No supo decirme César si viajó a España en marzo, en abril o en mayo. Sabe que no viajó en invierno. Aunque carece de relevancia. Sí recuerda que su estancia incluía Madrid y Barcelona. En Madrid se detenía para ver a Isabel Fernández, coordinadora del suplemento de literatura Babelia y su gran amiga en España. Visitar El Prado y algunas librerías completaba la tournée antes de saltar a Cataluña.

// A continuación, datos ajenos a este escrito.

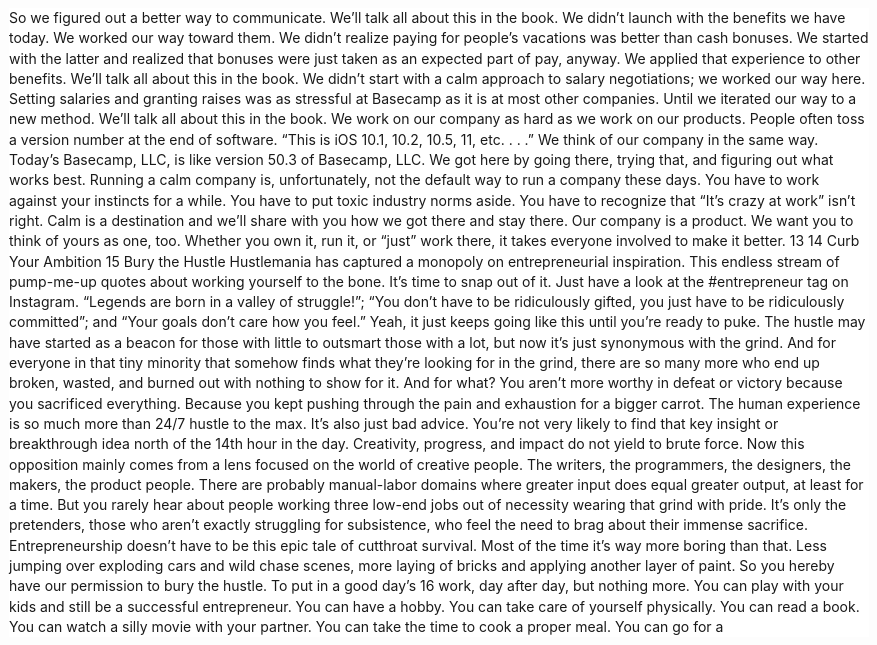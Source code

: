 So we figured out a better way to communicate. We’ll talk all about this in the
book.
We didn’t launch with the benefits we have today. We worked our way toward
them. We didn’t realize paying for people’s vacations was better than cash
bonuses. We started with the latter and realized that bonuses were just taken
as an expected part of pay, anyway. We applied that experience to other
benefits. We’ll talk all about this in the book.
We didn’t start with a calm approach to salary negotiations; we worked our
way here. Setting salaries and granting raises was as stressful at Basecamp
as it is at most other companies. Until we iterated our way to a new method.
We’ll talk all about this in the book.
We work on our company as hard as we work on our products. People often
toss a version number at the end of software. “This is iOS 10.1, 10.2, 10.5, 11,
etc. . . .” We think of our company in the same way. Today’s Basecamp, LLC,
is like version 50.3 of Basecamp, LLC. We got here by going there, trying that,
and figuring out what works best.
Running a calm company is, unfortunately, not the default way to run a
company these days. You have to work against your instincts for a while. You
have to put toxic industry norms aside. You have to recognize that “It’s crazy
at work” isn’t right. Calm is a destination and we’ll share with you how we got
there and stay there.
Our company is a product. We want you to think of yours as one, too. Whether
you own it, run it, or “just” work there, it takes everyone involved to make it
better.
13
14
Curb Your Ambition
15
Bury the Hustle
Hustlemania has captured a monopoly on entrepreneurial inspiration. This
endless stream of pump-me-up quotes about working yourself to the bone. It’s
time to snap out of it.
Just have a look at the #entrepreneur tag on Instagram. “Legends are born in
a valley of struggle!”; “You don’t have to be ridiculously gifted, you just have to
be ridiculously committed”; and “Your goals don’t care how you feel.” Yeah, it
just keeps going like this until you’re ready to puke.
The hustle may have started as a beacon for those with little to outsmart those
with a lot, but now it’s just synonymous with the grind.
And for everyone in that tiny minority that somehow finds what they’re looking
for in the grind, there are so many more who end up broken, wasted, and
burned out with nothing to show for it. And for what?
You aren’t more worthy in defeat or victory because you sacrificed everything.
Because you kept pushing through the pain and exhaustion for a bigger carrot.
The human experience is so much more than 24/7 hustle to the max.
It’s also just bad advice. You’re not very likely to find that key insight or
breakthrough idea north of the 14th hour in the day. Creativity, progress, and
impact do not yield to brute force.
Now this opposition mainly comes from a lens focused on the world of creative
people. The writers, the programmers, the designers, the makers, the product
people. There are probably manual-labor domains where greater input does
equal greater output, at least for a time.
But you rarely hear about people working three low-end jobs out of necessity
wearing that grind with pride. It’s only the pretenders, those who aren’t exactly
struggling for subsistence, who feel the need to brag about their immense
sacrifice.
Entrepreneurship doesn’t have to be this epic tale of cutthroat survival. Most of
the time it’s way more boring than that. Less jumping over exploding cars and
wild chase scenes, more laying of bricks and applying another layer of paint.
So you hereby have our permission to bury the hustle. To put in a good day’s
16
work, day after day, but nothing more. You can play with your kids and still be
a successful entrepreneur. You can have a hobby. You can take care of
yourself physically. You can read a book. You can watch a silly movie with
your partner. You can take the time to cook a proper meal. You can go for a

Dos días permanecería en Barcelona. La agenda era más bien apretada. Llegó a la ciudad un jueves por la mañana. En el aeropuerto lo esperaba Ignacio Echevarría, quien apostó por César cuando aún era «el secreto mejor guardado de la literatura argentina». Lo acompañaría al hotel y desde allí irían juntos a una comida con los organizadores de un simposio sobre literatura argentina actual. Allí se encontraría también conmigo, que me había desplazado el día anterior desde Grenoble. Esta es una de esas circunstancias que me sorprenden de esta historia de encuentros fracasados: la primera vez que casi se conocen, yo también estaba allí. A diferencia de César, yo sí había leído a Bolaño Y me deprimió.
Aira conocía a Echevarría desde hacia tres años. El crítico había firmado algunas de las reseñas de sus libros en España. No sin esfuerzo. Ignacio lo convenció de que participara en el simposio. César es remiso a abandonar su casa, su barrio, su ascensor, las baldosas de su acera, su paginita, la cadencia con la que lee. Están revestidos de un velo sagrado. No le gusta rasgarlo. Le supone un gran sacrificio romper con el hábito de bajar cada mañana al circuito de tres o cuatro cafés en los que, si todo va normal, llena una página diaria. Cuando pienso en su rutina, recuerdo el procedimiento con el que también escribe Claudio Magris. El escritor italiano sostiene que no puede escribir en casa. Necesita intimidad, y la cafetería, según él, representa el perfecto aislamiento: el sitio donde la soledad se verifica en medio de los demás.
«Total, dije que si», me contó por teléfono la noche que aceptó, mientras yo me entusiasmaba ante la oportunidad de volver a verlo. Quería saber sí yo también asistiría, de qué conferenciaría y de cuánto tiempo podríamos disponer para dedicarnos a comer gambas.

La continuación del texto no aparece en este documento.